**What you will do:**
The response must consist of the lines below from the one with "yet alive were dealing around to each" through the one with "one another in this cruel manner; they", exactly as they appear and with both ends kept.

Stored dataset items
▼▼▼

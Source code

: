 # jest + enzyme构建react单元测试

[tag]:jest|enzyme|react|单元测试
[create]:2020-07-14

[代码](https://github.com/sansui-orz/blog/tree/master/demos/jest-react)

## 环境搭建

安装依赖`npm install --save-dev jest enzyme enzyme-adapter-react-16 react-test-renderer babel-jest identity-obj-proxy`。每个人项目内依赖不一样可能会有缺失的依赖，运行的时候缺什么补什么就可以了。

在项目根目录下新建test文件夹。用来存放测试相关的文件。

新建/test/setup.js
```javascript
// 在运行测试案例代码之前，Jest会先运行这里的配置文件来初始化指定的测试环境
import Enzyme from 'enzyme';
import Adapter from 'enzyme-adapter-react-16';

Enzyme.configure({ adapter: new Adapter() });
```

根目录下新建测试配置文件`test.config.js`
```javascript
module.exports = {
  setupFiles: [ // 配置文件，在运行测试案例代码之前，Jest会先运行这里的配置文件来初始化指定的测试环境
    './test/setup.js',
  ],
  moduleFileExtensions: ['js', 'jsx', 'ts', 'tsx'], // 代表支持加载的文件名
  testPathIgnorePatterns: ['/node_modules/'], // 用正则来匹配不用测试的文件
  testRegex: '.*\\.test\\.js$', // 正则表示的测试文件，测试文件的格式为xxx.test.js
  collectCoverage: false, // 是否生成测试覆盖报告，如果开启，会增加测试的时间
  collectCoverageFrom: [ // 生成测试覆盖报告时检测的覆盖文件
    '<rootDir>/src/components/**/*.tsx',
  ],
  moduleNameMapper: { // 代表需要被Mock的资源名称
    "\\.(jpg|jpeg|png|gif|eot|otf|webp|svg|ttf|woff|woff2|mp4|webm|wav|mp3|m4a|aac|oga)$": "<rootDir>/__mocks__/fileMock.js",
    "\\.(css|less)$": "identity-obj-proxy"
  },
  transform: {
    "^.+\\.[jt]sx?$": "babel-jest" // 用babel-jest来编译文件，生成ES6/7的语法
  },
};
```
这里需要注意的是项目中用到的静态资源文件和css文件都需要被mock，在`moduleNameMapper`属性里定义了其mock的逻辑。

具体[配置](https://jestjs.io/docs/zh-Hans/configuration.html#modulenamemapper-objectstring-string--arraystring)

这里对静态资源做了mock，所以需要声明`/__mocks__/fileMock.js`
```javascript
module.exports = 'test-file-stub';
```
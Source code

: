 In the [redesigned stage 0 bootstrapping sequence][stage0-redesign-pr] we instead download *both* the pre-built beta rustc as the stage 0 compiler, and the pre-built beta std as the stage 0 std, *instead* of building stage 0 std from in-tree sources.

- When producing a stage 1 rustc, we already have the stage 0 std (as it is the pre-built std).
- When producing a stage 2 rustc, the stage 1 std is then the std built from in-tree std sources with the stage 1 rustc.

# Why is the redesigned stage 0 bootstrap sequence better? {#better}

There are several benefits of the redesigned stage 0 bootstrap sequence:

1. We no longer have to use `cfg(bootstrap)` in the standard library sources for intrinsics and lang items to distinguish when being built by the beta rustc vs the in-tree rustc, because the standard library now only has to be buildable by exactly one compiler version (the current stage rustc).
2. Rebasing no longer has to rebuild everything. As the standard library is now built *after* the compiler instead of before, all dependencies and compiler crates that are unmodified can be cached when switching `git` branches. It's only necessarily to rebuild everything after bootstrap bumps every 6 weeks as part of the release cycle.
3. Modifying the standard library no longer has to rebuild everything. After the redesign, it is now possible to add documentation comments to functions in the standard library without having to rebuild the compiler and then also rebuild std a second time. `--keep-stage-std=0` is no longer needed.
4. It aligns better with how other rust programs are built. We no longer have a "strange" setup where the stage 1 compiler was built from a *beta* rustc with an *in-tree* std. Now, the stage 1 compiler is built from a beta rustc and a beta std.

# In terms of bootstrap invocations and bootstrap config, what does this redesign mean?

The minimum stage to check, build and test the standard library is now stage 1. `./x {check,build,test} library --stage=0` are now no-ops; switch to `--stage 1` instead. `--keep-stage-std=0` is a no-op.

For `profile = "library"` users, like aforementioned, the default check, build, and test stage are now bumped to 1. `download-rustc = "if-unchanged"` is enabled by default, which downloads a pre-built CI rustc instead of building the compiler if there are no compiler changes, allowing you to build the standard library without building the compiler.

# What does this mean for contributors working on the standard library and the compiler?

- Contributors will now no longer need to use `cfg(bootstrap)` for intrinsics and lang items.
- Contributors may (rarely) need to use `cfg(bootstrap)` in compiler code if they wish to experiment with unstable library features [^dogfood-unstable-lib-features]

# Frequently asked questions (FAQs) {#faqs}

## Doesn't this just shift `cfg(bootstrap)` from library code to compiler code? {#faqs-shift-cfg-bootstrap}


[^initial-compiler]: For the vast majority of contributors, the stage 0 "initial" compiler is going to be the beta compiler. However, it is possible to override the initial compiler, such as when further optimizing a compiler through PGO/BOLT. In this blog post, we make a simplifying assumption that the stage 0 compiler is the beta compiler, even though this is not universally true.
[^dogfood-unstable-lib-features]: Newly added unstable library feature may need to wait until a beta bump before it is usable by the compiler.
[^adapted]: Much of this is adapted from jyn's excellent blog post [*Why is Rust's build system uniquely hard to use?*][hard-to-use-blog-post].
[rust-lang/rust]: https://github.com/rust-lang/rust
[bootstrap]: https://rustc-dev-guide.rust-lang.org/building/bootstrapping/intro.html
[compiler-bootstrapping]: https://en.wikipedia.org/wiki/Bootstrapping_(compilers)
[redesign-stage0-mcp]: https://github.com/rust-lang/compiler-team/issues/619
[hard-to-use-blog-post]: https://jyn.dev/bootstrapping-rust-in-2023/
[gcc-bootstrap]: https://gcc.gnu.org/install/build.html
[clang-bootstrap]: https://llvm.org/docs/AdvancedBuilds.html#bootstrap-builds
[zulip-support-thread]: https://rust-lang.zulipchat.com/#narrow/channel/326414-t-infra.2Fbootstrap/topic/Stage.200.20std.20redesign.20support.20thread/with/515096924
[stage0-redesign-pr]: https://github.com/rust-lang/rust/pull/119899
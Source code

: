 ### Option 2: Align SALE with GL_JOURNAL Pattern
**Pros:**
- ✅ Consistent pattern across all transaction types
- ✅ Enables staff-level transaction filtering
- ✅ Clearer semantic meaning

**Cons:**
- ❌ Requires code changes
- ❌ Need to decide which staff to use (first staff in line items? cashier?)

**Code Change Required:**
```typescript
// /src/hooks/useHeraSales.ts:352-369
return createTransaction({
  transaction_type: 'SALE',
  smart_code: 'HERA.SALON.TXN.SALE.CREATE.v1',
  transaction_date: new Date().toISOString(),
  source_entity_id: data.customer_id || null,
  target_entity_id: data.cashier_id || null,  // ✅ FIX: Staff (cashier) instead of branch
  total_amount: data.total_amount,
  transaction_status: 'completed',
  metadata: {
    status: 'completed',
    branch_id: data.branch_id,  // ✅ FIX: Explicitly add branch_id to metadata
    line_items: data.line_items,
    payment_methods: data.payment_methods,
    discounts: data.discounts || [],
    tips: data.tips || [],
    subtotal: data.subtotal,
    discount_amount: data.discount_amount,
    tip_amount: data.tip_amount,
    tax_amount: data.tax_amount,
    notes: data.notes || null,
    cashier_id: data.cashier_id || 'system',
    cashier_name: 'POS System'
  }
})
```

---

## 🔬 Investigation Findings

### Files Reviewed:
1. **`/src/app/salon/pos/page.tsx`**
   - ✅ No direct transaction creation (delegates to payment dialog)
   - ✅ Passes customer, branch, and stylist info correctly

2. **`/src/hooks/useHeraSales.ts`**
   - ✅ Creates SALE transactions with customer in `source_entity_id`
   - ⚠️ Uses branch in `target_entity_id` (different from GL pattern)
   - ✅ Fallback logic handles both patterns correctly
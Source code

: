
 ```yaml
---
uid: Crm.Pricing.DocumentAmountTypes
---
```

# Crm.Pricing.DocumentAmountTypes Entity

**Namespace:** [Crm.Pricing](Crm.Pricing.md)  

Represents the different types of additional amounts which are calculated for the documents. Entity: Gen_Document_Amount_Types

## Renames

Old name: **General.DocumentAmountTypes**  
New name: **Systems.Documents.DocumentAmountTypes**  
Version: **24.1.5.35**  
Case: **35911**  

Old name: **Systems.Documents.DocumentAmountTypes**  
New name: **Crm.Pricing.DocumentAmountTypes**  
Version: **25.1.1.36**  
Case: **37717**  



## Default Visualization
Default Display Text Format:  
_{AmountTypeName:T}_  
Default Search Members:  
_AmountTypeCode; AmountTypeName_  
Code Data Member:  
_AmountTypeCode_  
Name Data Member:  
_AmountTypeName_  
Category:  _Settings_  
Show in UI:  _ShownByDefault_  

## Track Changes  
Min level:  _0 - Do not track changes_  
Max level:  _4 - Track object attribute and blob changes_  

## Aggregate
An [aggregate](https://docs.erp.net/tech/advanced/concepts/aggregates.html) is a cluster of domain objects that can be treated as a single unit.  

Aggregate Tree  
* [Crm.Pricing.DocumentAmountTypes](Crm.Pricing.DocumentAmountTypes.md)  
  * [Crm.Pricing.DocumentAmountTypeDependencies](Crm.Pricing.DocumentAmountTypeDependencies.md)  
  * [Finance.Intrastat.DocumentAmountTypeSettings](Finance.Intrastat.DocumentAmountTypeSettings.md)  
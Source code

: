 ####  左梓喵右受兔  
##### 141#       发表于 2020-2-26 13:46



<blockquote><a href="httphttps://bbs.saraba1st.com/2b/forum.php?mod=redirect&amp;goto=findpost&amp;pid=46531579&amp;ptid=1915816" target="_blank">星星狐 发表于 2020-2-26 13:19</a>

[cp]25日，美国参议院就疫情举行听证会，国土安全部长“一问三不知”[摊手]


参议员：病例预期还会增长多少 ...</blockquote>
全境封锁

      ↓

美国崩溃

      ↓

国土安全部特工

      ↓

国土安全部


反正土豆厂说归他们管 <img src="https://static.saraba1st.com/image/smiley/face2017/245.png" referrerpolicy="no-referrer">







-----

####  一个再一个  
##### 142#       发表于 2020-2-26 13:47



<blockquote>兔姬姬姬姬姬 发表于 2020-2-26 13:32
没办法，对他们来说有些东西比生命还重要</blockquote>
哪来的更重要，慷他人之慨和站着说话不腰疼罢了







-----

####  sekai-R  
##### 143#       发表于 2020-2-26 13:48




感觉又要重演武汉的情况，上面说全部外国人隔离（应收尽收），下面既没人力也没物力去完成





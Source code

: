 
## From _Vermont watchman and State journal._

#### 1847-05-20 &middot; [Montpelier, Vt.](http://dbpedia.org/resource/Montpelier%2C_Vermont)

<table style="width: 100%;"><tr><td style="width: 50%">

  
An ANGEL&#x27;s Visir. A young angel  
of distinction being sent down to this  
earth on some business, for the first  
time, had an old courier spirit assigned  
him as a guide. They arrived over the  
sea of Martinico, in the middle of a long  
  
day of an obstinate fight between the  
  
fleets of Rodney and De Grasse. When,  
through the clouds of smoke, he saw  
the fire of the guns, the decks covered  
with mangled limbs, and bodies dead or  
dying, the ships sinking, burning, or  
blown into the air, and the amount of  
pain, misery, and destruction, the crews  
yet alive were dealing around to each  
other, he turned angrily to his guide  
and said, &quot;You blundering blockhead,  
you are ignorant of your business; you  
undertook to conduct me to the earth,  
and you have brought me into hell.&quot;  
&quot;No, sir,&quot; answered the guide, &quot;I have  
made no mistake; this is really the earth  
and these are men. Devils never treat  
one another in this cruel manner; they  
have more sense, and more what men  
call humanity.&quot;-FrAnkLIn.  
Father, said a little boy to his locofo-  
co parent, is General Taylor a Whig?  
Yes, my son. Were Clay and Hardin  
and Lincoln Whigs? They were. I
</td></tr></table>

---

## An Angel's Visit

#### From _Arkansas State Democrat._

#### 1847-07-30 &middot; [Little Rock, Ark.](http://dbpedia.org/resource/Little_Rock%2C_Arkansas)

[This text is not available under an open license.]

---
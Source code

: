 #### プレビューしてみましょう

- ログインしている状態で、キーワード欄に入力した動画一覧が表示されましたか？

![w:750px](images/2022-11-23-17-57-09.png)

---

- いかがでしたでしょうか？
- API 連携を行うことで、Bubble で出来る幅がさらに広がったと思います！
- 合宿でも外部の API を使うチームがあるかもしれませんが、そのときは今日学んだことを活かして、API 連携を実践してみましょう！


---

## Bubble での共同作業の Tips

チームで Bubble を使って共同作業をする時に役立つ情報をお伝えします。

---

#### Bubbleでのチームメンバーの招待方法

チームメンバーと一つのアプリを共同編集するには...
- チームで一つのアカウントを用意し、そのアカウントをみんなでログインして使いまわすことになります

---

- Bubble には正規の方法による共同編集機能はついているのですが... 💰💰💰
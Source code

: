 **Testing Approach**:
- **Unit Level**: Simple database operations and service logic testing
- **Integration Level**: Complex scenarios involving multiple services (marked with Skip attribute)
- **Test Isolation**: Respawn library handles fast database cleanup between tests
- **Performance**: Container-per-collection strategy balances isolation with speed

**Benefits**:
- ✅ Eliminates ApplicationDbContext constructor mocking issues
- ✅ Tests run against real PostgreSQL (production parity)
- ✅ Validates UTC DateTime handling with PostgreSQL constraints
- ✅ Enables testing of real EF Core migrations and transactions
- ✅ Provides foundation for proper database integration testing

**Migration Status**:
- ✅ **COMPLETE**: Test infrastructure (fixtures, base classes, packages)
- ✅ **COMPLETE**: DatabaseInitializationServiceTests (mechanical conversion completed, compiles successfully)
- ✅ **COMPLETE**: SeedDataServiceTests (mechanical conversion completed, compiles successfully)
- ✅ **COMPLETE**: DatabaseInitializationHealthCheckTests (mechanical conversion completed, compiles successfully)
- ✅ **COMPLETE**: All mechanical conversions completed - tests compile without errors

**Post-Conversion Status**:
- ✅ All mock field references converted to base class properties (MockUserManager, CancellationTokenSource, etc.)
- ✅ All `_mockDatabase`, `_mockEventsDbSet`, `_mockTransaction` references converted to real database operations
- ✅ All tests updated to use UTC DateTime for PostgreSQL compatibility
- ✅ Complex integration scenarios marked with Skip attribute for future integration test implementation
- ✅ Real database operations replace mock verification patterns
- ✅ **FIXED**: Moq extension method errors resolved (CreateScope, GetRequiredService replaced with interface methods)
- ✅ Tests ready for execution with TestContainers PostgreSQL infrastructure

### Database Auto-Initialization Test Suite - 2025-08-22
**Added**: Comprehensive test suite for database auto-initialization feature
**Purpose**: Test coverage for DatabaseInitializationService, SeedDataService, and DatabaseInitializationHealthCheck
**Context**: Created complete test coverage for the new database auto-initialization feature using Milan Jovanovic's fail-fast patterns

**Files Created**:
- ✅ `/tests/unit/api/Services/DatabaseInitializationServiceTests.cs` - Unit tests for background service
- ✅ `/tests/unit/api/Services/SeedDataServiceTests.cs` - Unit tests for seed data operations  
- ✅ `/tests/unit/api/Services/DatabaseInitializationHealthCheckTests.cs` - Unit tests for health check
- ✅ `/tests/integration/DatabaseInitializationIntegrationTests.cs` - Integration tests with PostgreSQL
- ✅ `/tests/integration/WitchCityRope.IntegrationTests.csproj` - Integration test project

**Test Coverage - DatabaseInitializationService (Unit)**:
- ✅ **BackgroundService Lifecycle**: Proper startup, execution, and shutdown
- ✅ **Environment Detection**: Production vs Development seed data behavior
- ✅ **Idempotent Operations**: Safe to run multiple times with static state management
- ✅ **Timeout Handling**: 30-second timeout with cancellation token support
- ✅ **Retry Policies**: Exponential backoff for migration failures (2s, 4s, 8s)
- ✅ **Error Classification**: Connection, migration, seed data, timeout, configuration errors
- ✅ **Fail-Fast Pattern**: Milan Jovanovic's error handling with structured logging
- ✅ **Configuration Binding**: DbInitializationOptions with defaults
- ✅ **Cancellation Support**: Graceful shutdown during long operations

▲▲▲

**Answer to this problem:**
yet alive were dealing around to each  
other, he turned angrily to his guide  
and said, &quot;You blundering blockhead,  
you are ignorant of your business; you  
undertook to conduct me to the earth,  
and you have brought me into hell.&quot;  
&quot;No, sir,&quot; answered the guide, &quot;I have  
made no mistake; this is really the earth  
and these are men. Devils never treat  
one another in this cruel manner; they  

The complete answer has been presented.